The task:
I need the entries printed again word for word, without the images.
** Records follows **
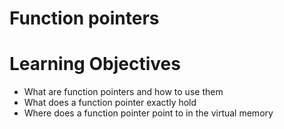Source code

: # Function pointers

# Learning Objectives

* What are function pointers and how to use them
* What does a function pointer exactly hold
* Where does a function pointer point to in the virtual memory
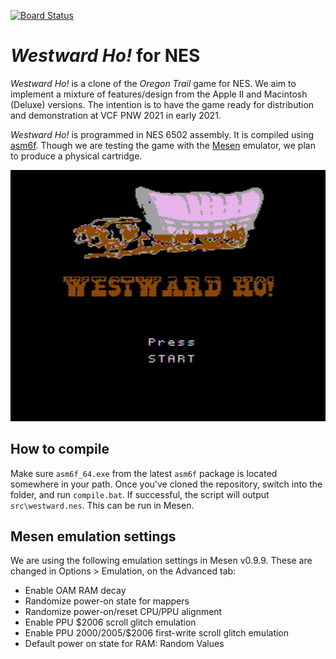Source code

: [![Board Status](https://dev.azure.com/samuelcantrell/74847b42-095f-489b-ab88-88355b740707/78d5b544-a5a5-4e64-a3e1-5781ec0b780c/_apis/work/boardbadge/7b0494f3-d086-439a-876a-e3687fa2cbee?columnOptions=1)](https://dev.azure.com/samuelcantrell/74847b42-095f-489b-ab88-88355b740707/_boards/board/t/78d5b544-a5a5-4e64-a3e1-5781ec0b780c/Microsoft.RequirementCategory/)

# *Westward Ho!* for NES
*Westward Ho!* is a clone of the *Oregon Trail* game for NES. We
aim to implement a mixture of features/design from the Apple II
and Macintosh (Deluxe) versions. The intention is to have the game
ready for distribution and demonstration at VCF PNW 2021 in early 2021.

*Westward Ho!* is programmed in NES 6502 assembly. It is compiled
using [asm6f][asm6f]. Though we are testing the game with the
[Mesen][mesen] emulator, we plan to produce a physical cartridge.

![](docs/img/westward_001.png?raw=true)

## How to compile
Make sure `asm6f_64.exe` from the latest `asm6f` package is located somewhere in
your path. Once you've cloned the repository, switch into the folder, and run
`compile.bat`. If successful, the script will output `src\westward.nes`. This can
be run in Mesen.

[asm6f]: https://github.com/freem/asm6f
[fceux]: http://www.fceux.com/web/home.html
[mesen]: https://mesen.ca/

## Mesen emulation settings
We are using the following emulation settings in Mesen v0.9.9. These are changed in Options > Emulation, on the Advanced tab:

* Enable OAM RAM decay
* Randomize power-on state for mappers
* Randomize power-on/reset CPU/PPU alignment
* Enable PPU $2006 scroll glitch emulation
* Enable PPU $2000/$2005/$2006 first-write scroll glitch emulation
* Default power on state for RAM: Random Values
** End of Records **
Solution to this task:
Source code

: # Function pointers

# Learning Objectives

* What are function pointers and how to use them
* What does a function pointer exactly hold
* Where does a function pointer point to in the virtual memory
Source code

: [![Board Status](https://dev.azure.com/samuelcantrell/74847b42-095f-489b-ab88-88355b740707/78d5b544-a5a5-4e64-a3e1-5781ec0b780c/_apis/work/boardbadge/7b0494f3-d086-439a-876a-e3687fa2cbee?columnOptions=1)](https://dev.azure.com/samuelcantrell/74847b42-095f-489b-ab88-88355b740707/_boards/board/t/78d5b544-a5a5-4e64-a3e1-5781ec0b780c/Microsoft.RequirementCategory/)

# *Westward Ho!* for NES
*Westward Ho!* is a clone of the *Oregon Trail* game for NES. We
aim to implement a mixture of features/design from the Apple II
and Macintosh (Deluxe) versions. The intention is to have the game
ready for distribution and demonstration at VCF PNW 2021 in early 2021.

*Westward Ho!* is programmed in NES 6502 assembly. It is compiled
using [asm6f][asm6f]. Though we are testing the game with the
[Mesen][mesen] emulator, we plan to produce a physical cartridge.

![](docs/img/westward_001.png?raw=true)

## How to compile
Make sure `asm6f_64.exe` from the latest `asm6f` package is located somewhere in
your path. Once you've cloned the repository, switch into the folder, and run
`compile.bat`. If successful, the script will output `src\westward.nes`. This can
be run in Mesen.

[asm6f]: https://github.com/freem/asm6f
[fceux]: http://www.fceux.com/web/home.html
[mesen]: https://mesen.ca/

## Mesen emulation settings
We are using the following emulation settings in Mesen v0.9.9. These are changed in Options > Emulation, on the Advanced tab:

* Enable OAM RAM decay
* Randomize power-on state for mappers
* Randomize power-on/reset CPU/PPU alignment
* Enable PPU $2006 scroll glitch emulation
* Enable PPU $2000/$2005/$2006 first-write scroll glitch emulation
* Default power on state for RAM: Random Values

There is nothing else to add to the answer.